§ Problem statement:
Would you return the data below exactly as it stands, with every picture left out?

[Saved data entries]
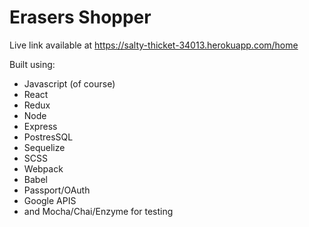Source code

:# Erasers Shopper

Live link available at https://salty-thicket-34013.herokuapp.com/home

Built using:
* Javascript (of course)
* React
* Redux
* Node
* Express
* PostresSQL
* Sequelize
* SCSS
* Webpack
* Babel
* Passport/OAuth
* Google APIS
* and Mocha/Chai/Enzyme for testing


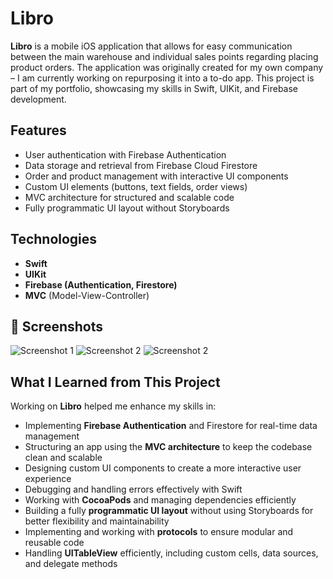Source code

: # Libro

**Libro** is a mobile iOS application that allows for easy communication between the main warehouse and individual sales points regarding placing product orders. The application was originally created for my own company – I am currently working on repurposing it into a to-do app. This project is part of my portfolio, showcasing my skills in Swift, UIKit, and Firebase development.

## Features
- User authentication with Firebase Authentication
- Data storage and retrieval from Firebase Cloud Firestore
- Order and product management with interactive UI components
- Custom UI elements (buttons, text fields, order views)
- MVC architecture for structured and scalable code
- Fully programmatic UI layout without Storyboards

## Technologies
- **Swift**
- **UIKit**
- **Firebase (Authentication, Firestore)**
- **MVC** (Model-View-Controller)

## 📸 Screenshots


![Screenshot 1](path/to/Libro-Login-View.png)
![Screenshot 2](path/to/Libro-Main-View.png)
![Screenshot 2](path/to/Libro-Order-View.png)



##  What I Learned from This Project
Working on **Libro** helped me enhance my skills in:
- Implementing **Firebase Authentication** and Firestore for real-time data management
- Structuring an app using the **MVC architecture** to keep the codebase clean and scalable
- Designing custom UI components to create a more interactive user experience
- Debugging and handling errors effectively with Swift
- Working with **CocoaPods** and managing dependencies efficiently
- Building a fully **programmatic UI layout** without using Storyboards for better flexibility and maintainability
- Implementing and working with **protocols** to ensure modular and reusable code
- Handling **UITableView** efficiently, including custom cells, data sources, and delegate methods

§ Response:
Source code

:# Erasers Shopper

Live link available at https://salty-thicket-34013.herokuapp.com/home

Built using:
* Javascript (of course)
* React
* Redux
* Node
* Express
* PostresSQL
* Sequelize
* SCSS
* Webpack
* Babel
* Passport/OAuth
* Google APIS
* and Mocha/Chai/Enzyme for testing


Source code

: # Libro

**Libro** is a mobile iOS application that allows for easy communication between the main warehouse and individual sales points regarding placing product orders. The application was originally created for my own company – I am currently working on repurposing it into a to-do app. This project is part of my portfolio, showcasing my skills in Swift, UIKit, and Firebase development.

## Features
- User authentication with Firebase Authentication
- Data storage and retrieval from Firebase Cloud Firestore
- Order and product management with interactive UI components
- Custom UI elements (buttons, text fields, order views)
- MVC architecture for structured and scalable code
- Fully programmatic UI layout without Storyboards

## Technologies
- **Swift**
- **UIKit**
- **Firebase (Authentication, Firestore)**
- **MVC** (Model-View-Controller)

## 📸 Screenshots


![Screenshot 1](path/to/Libro-Login-View.png)
![Screenshot 2](path/to/Libro-Main-View.png)
![Screenshot 2](path/to/Libro-Order-View.png)



##  What I Learned from This Project
Working on **Libro** helped me enhance my skills in:
- Implementing **Firebase Authentication** and Firestore for real-time data management
- Structuring an app using the **MVC architecture** to keep the codebase clean and scalable
- Designing custom UI components to create a more interactive user experience
- Debugging and handling errors effectively with Swift
- Working with **CocoaPods** and managing dependencies efficiently
- Building a fully **programmatic UI layout** without using Storyboards for better flexibility and maintainability
- Implementing and working with **protocols** to ensure modular and reusable code
- Handling **UITableView** efficiently, including custom cells, data sources, and delegate methods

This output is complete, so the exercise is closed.